As SARBOZ VI progressed over four days, there were challenges and set-backs. Several times the force was slowed down while its engineers cleared other IEDs. One ANA soldier was killed while praying on the battlefield. While every casualty in war is tragic, Sakidad put these losses in perspective for his staff and for his units: "We have lost young soldiers and officers, but we must keep these gains."
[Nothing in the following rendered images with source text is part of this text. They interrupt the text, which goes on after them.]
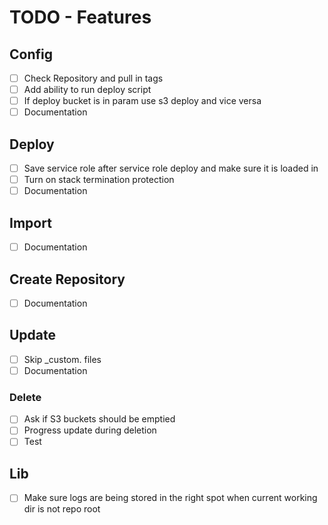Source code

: # TODO - Features

## Config

- [ ] Check Repository and pull in tags
- [ ] Add ability to run deploy script
- [ ] If deploy bucket is in param use s3 deploy and vice versa
- [ ] Documentation

## Deploy

- [ ] Save service role after service role deploy and make sure it is loaded in
- [ ] Turn on stack termination protection
- [ ] Documentation

## Import

- [ ] Documentation

## Create Repository

- [ ] Documentation

## Update

- [ ] Skip _custom. files
- [ ] Documentation

### Delete

- [ ] Ask if S3 buckets should be emptied
- [ ] Progress update during deletion
- [ ] Test

## Lib

- [ ] Make sure logs are being stored in the right spot when current working dir is not repo root
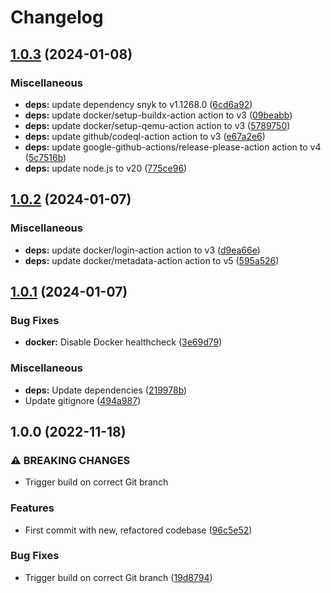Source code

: # Changelog

## [1.0.3](https://github.com/mountaindude/garo-gnm3d-moxa/compare/garo-gnm3d-moxa-v1.0.2...garo-gnm3d-moxa-v1.0.3) (2024-01-08)


### Miscellaneous

* **deps:** update dependency snyk to v1.1268.0 ([6cd6a92](https://github.com/mountaindude/garo-gnm3d-moxa/commit/6cd6a92a48fac88bfae7421ad5547044ad9eba26))
* **deps:** update docker/setup-buildx-action action to v3 ([09beabb](https://github.com/mountaindude/garo-gnm3d-moxa/commit/09beabb791fcdcd732efb73e9b4ff51d5af75270))
* **deps:** update docker/setup-qemu-action action to v3 ([5789750](https://github.com/mountaindude/garo-gnm3d-moxa/commit/5789750acf27b4807079be4df200cc1f828e31ed))
* **deps:** update github/codeql-action action to v3 ([e67a2e6](https://github.com/mountaindude/garo-gnm3d-moxa/commit/e67a2e6dbe3aa6c619fcafb9c7b3f431cd56a740))
* **deps:** update google-github-actions/release-please-action action to v4 ([5c7516b](https://github.com/mountaindude/garo-gnm3d-moxa/commit/5c7516b1f87e174a8d8c727bed8474c10b0fc52c))
* **deps:** update node.js to v20 ([775ce96](https://github.com/mountaindude/garo-gnm3d-moxa/commit/775ce968da888d52c979f539f44b0c825dff01ea))

## [1.0.2](https://github.com/mountaindude/garo-gnm3d-moxa/compare/garo-gnm3d-moxa-v1.0.1...garo-gnm3d-moxa-v1.0.2) (2024-01-07)


### Miscellaneous

* **deps:** update docker/login-action action to v3 ([d9ea66e](https://github.com/mountaindude/garo-gnm3d-moxa/commit/d9ea66e896c2c5782b9a9ed794fb7098a935ec17))
* **deps:** update docker/metadata-action action to v5 ([595a526](https://github.com/mountaindude/garo-gnm3d-moxa/commit/595a526199339d1b549c703774316214a0ea3e65))

## [1.0.1](https://github.com/mountaindude/garo-gnm3d-moxa/compare/garo-gnm3d-moxa-v1.0.0...garo-gnm3d-moxa-v1.0.1) (2024-01-07)


### Bug Fixes

* **docker:** Disable Docker healthcheck ([3e69d79](https://github.com/mountaindude/garo-gnm3d-moxa/commit/3e69d79847f6e301f3f619673e90829c87c34bb2))


### Miscellaneous

* **deps:** Update dependencies ([219978b](https://github.com/mountaindude/garo-gnm3d-moxa/commit/219978b75d80a79b563231de655e322b5130fc22))
* Update gitignore ([494a987](https://github.com/mountaindude/garo-gnm3d-moxa/commit/494a987c1b59cfc6a498ea2689440c9d8d18cc04))

## 1.0.0 (2022-11-18)


### ⚠ BREAKING CHANGES

* Trigger build on correct Git branch

### Features

* First commit with new, refactored codebase ([96c5e52](https://github.com/mountaindude/garo-gnm3d-moxa/commit/96c5e52e164a8c273aae35db93fab685211d7074))


### Bug Fixes

* Trigger build on correct Git branch ([19d8794](https://github.com/mountaindude/garo-gnm3d-moxa/commit/19d8794b2a2b6b0dc77d0c242c96c76e31156cf7))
The success of SARBOZ VI is due, in large part, to the combined effort of several different security forces. Just as it would have been the case in a U.S. military operation, before the ANA and the police forces began clearing the valley.Afghan special operations commandos were in the valley setting conditions for success by the conventional forces. Before the conventional force began movement, U.S. Army Lt. Col. Robert Kuth, the coalition advisor to Sakidad, reminded the brigade staff that the commandos had already done their job. "It is now up to us to do our job."

And they did. In ways that are Afghan-sustainable, Sakidad and Samadi ensured that their objective was achieved: that the mouth of the valley was cleared of insurgents. Of course, they could not have done it alone. The soldiers of the ANA and the officers of the police forces did their individual duties.

People like Khier Udin, a young ANA engineer lieutenant in the 3rd brigade, who make a difference every day in Afghanistan. Udin's job is to find and disable IEDs.

"The Taliban forces were not able to fight face to face. With all cruelty, they planted IEDs along the transit roads in order to stop the Afghan National Army's successful operations. I neutralized 24 emplaced IEDs with the help of my friends," Udin said of an earlier operation in Kapisa Province.

The success of SARBOZ VI is noted by the coalition advisors.

"The 201st Corps has gained control and are making magic happen," said U.S. Army Capt. Greg McElwain, a coalition advisor to the ANA.

The results of SARBOZ VI are immediately apparent. Far more important than a statement on a U.S. operation summary slide is the opinion of the people the ANSF is charged to protect.

"We are grateful to the Afghan forces for what they have done here," a local villager in the Tagab District of Kapisa Province told the local media.

When SARBOZ VI ended, after the ANSF had cleared the six-mile stretch of villages heading north from Highway 7, killing or detaining some 55 insurgents and disabling several IEDs in the process, the soldiers and officers had to move six miles south to their foward operating base. They did so with no contact from the enemy. They returned to base after a successful operation with their heads held high having achieved Afghan success.